Pacific island nation to join handful of countries operating from city whose status is at the core of the Israeli-Palestinian conflict.
Papua New Guinea (PNG) will open an embassy in Jerusalem next week during a visit by Prime Minister James Marape, according to a spokesperson for his office.
“Yes, that is correct,” the spokesperson told the Reuters news agency on Monday when asked whether the country was set to open the embassy and if Marape planned to visit Israel next week.
Papua New Guinea established diplomatic ties with Israel in 1978 and currently maintains a consulate near Tel Aviv, while Israel handles its relations with PNG through its embassy in Australia.

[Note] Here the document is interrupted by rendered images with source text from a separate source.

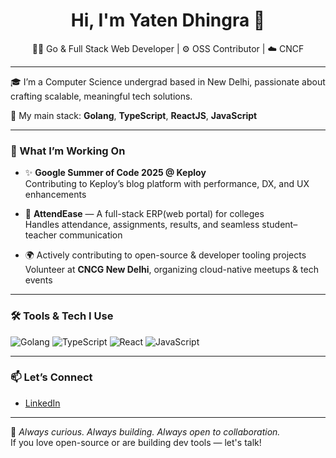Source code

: <h1 align="center">Hi, I'm Yaten Dhingra 👋</h1>
<p align="center">
  🧑‍💻 Go & Full Stack Web Developer | ⚙️ OSS Contributor | ☁️ CNCF
</p>

---

🎓 I’m a Computer Science undergrad based in New Delhi, passionate about crafting scalable, meaningful tech solutions.  

🔧 My main stack: **Golang**, **TypeScript**, **ReactJS**, **JavaScript**

---

### 🚀 What I’m Working On

- ✨ **Google Summer of Code 2025 @ Keploy**  
  Contributing to Keploy’s blog platform with performance, DX, and UX enhancements

- 📘 **AttendEase** — A full-stack ERP(web portal) for colleges  
  Handles attendance, assignments, results, and seamless student–teacher communication

- 🌍 Actively contributing to open-source & developer tooling projects  
  Volunteer at **CNCG New Delhi**, organizing cloud-native meetups & tech events

---

### 🛠️ Tools & Tech I Use
![Golang](https://img.shields.io/badge/-Golang-00ADD8?style=for-the-badge&logo=go&logoColor=white)
![TypeScript](https://img.shields.io/badge/-TypeScript-3178C6?style=for-the-badge&logo=typescript&logoColor=white)
![React](https://img.shields.io/badge/-ReactJS-61DAFB?style=for-the-badge&logo=react&logoColor=black)
![JavaScript](https://img.shields.io/badge/-JavaScript-F7DF1E?style=for-the-badge&logo=javascript&logoColor=black)


---

### 📫 Let’s Connect

- [LinkedIn](https://linkedin.com/in/yaten2302)

---

🧠 *Always curious. Always building. Always open to collaboration.*  
If you love open-source or are building dev tools — let's talk!

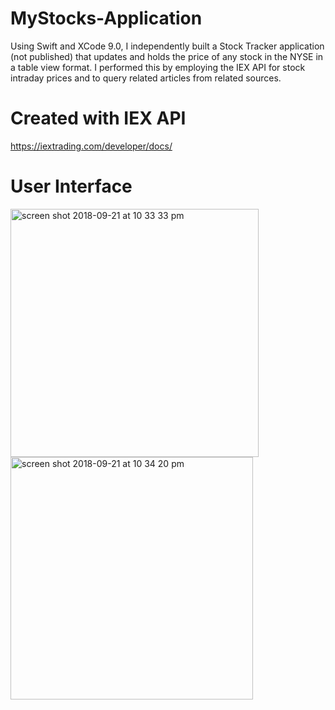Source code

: # MyStocks-Application
Using Swift and XCode 9.0, I independently built a Stock Tracker application (not published) that updates and holds the price of any stock in the NYSE in a table view format. I performed this by employing the IEX API for stock intraday prices and to query related articles from related sources.


# Created with IEX API
https://iextrading.com/developer/docs/


# User Interface

<img width="397" alt="screen shot 2018-09-21 at 10 33 33 pm" src="https://user-images.githubusercontent.com/31907640/45913838-d13bf100-bdef-11e8-9353-95d2f45c941a.png">

<img width="388" alt="screen shot 2018-09-21 at 10 34 20 pm" src="https://user-images.githubusercontent.com/31907640/45913851-0fd1ab80-bdf0-11e8-8b0e-a3f209571590.png">
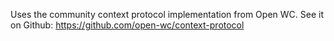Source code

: Uses the community context protocol implementation from Open WC. See it on Github: https://github.com/open-wc/context-protocol
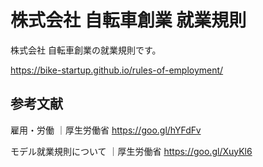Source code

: 
# 株式会社 自転車創業 就業規則
<!--  ------------------------------------------------------------------------------------  -->

株式会社 自転車創業の就業規則です。

https://bike-startup.github.io/rules-of-employment/





## 参考文献
<!--  ------------------------------------------------------------------------------------  -->

雇用・労働 ｜厚生労働省
https://goo.gl/hYFdFv


モデル就業規則について ｜厚生労働省
https://goo.gl/XuyKl6
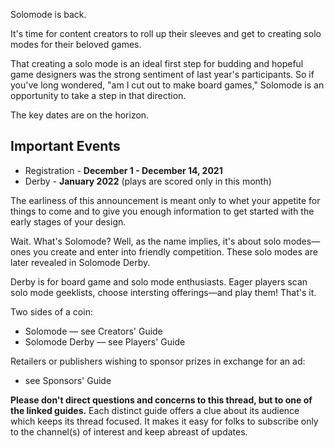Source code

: Solomode is back.

It's time for content creators to roll up their sleeves and get to creating solo modes for their beloved games.

That creating a solo mode is an ideal first step for budding and hopeful game designers was the strong sentiment of last year's participants.  So if you've long wondered, "am I cut out to make board games," Solomode is an opportunity to take a step in that direction.

The key dates are on the horizon.

## Important Events
* Registration - **December 1 - December 14, 2021**
* Derby - **January 2022** (plays are scored only in this month)

The earliness of this announcement is meant only to whet your appetite for things to come and to give you enough information to get started with the early stages of your design.

Wait.  What's Solomode?  Well, as the name implies, it's about solo modes—ones you create and enter into friendly competition.  These solo modes are later revealed in Solomode Derby.

Derby is for board game and solo mode enthusiasts.  Eager players scan solo mode geeklists, choose intersting offerings—and play them!  That's it.

Two sides of a coin:
* Solomode — see Creators' Guide
* Solomode Derby — see Players' Guide

Retailers or publishers wishing to sponsor prizes in exchange for an ad:
* see Sponsors' Guide

**Please don't direct questions and concerns to this thread, but to one of the linked guides.**  Each distinct guide offers a clue about its audience which keeps its thread focused.  It makes it easy for folks to subscribe only to the channel(s) of interest and keep abreast of updates.
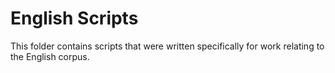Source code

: # English Scripts

This folder contains scripts that were written specifically for work relating to the English corpus.

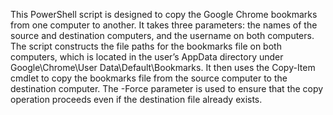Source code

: This PowerShell script is designed to copy the Google Chrome bookmarks from one computer to another. It takes three parameters: the names of the source and destination computers, and the username on both computers. The script constructs the file paths for the bookmarks file on both computers, which is located in the user’s AppData directory under Google\Chrome\User Data\Default\Bookmarks. It then uses the Copy-Item cmdlet to copy the bookmarks file from the source computer to the destination computer. The -Force parameter is used to ensure that the copy operation proceeds even if the destination file already exists.
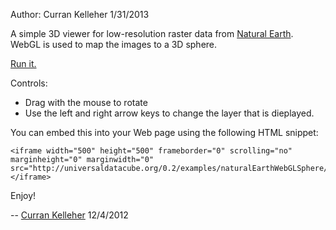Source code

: Author: Curran Kelleher
1/31/2013

A simple 3D viewer for low-resolution raster data from [Natural Earth](http://www.naturalearthdata.com/). WebGL is used to map the images to a 3D sphere.

[Run it.](http://universaldatacube.org/0.2/examples/naturalEarthWebGLSphere/earth.html)

Controls:

 * Drag with the mouse to rotate
 * Use the left and right arrow keys to change the layer that is dieplayed.

You can embed this into your Web page using the following HTML snippet:

    <iframe width="500" height="500" frameborder="0" scrolling="no" marginheight="0" marginwidth="0" src="http://universaldatacube.org/0.2/examples/naturalEarthWebGLSphere/earth.html"></iframe>

Enjoy!

-- [Curran Kelleher](https://docs.google.com/document/edit?id=1N0zyc6y2xCWWcmbs0AfpggWsLgbuSMRK0r5zzdRj-HA) 12/4/2012
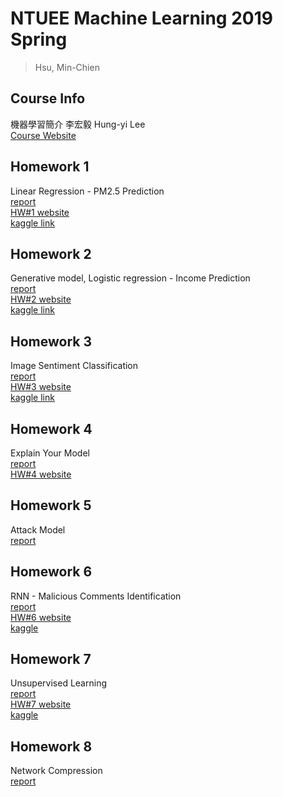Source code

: # NTUEE Machine Learning 2019 Spring
> Hsu, Min-Chien

## Course Info
機器學習簡介 李宏毅 Hung-yi Lee  
[Course Website](http://speech.ee.ntu.edu.tw/~tlkagk/courses_ML19.html)

## Homework 1
Linear Regression - PM2.5 Prediction  
[report](./hw1/report.pdf)  
[HW#1 website](https://ntumlta2019.github.io/ml-web-hw1/)  
[kaggle link](https://www.kaggle.com/c/ml2019spring-hw1)

## Homework 2
Generative model, Logistic regression - Income Prediction  
[report](./hw2/report.pdf)  
[HW#2 website](https://ntumlta2019.github.io/ml-web-hw2/)  
[kaggle link](https://www.kaggle.com/c/ml2019spring-hw2)

## Homework 3
Image Sentiment Classification  
[report](./hw3/report.pdf)  
[HW#3 website](https://ntumlta2019.github.io/ml-web-hw3/)  
[kaggle link](https://www.kaggle.com/c/ml2019spring-hw3)

## Homework 4
Explain Your Model  
[report](./hw4/report.pdf)  
[HW#4 website](https://ntumlta2019.github.io/ml-web-hw4/)

## Homework 5
Attack Model  
[report](./hw5/report.pdf)

## Homework 6
RNN - Malicious Comments Identification  
[report](./hw6/report.pdf)  
[HW#6 website](https://ntumlta2019.github.io/ml-web-hw6/)  
[kaggle](https://www.kaggle.com/c/ml2019spring-hw6/)

## Homework 7
Unsupervised Learning  
[report](./hw7/report.pdf)  
[HW#7 website](https://ntumlta2019.github.io/ml-web-hw7/)  
[kaggle](https://www.kaggle.com/c/ml2019spring-hw7/)

## Homework 8
Network Compression  
[report](./hw8/report.pdf)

Israel’s Ministry of Foreign Affairs said in February that PNG would open its first embassy in the country sometime in 2023.
Citing unnamed sources, Israel’s Channel 14 earlier reported the inauguration of the embassy would take place on September 5. The Times of Israel cited an unnamed Israeli official saying the “details are not mistaken”.
Most countries with an official diplomatic presence in Israel maintain embassies in Tel Aviv.
The United States moved its embassy to the city in May 2018 a few months after then-President Donald Trump announced the US recognition of Jerusalem as Israel’s capital.
Kosovo, Guatemala and Honduras also operate from Jerusalem.
Jerusalem remains at the heart of the decades-long Middle East conflict.
Israel captured the eastern part of the city in 1967 and annexed it in 1980 in violation of international law. The Palestinian Authority (PA) wants East Jerusalem to be the capital of a future Palestinian state, but Israeli leaders insist that the city should be the undivided capital of Israel.